-- EXERCISE BRIEF --
Copy only what runs from the line containing "All snow and" through the end of the material below, line for line, with both ends included.

-- WORKING DATA --
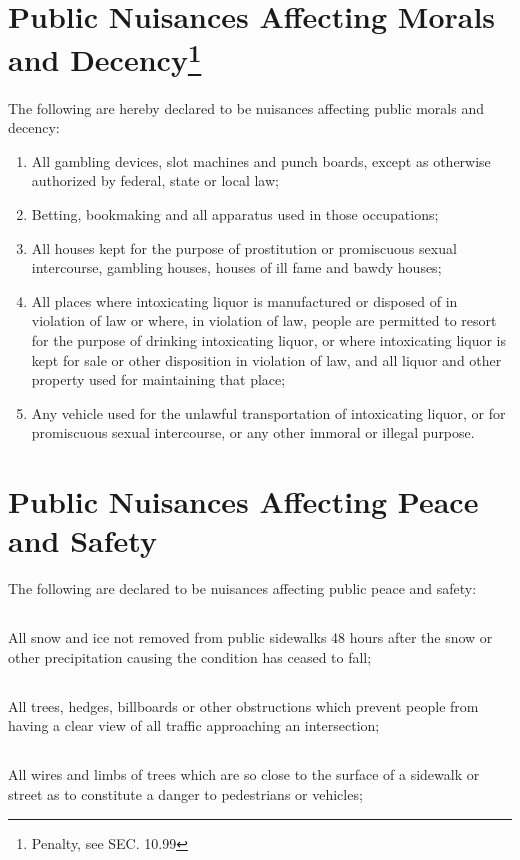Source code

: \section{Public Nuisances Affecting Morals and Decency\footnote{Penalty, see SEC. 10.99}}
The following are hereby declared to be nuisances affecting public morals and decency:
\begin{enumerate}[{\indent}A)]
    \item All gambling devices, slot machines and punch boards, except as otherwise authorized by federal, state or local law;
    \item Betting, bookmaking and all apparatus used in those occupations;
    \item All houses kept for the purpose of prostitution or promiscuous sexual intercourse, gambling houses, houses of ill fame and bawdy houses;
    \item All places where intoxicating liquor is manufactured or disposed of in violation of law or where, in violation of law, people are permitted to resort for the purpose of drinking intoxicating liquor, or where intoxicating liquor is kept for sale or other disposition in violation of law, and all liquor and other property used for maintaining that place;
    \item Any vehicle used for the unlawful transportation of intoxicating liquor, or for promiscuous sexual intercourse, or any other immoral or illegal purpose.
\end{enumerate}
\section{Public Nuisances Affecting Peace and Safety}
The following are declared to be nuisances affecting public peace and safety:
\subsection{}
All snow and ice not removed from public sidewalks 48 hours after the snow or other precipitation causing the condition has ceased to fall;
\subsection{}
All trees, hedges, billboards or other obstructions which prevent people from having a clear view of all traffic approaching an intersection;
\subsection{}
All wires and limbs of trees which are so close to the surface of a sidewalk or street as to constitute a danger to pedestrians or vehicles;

-- EXERCISE OUTPUT --
All snow and ice not removed from public sidewalks 48 hours after the snow or other precipitation causing the condition has ceased to fall;
\subsection{}
All trees, hedges, billboards or other obstructions which prevent people from having a clear view of all traffic approaching an intersection;
\subsection{}
All wires and limbs of trees which are so close to the surface of a sidewalk or street as to constitute a danger to pedestrians or vehicles;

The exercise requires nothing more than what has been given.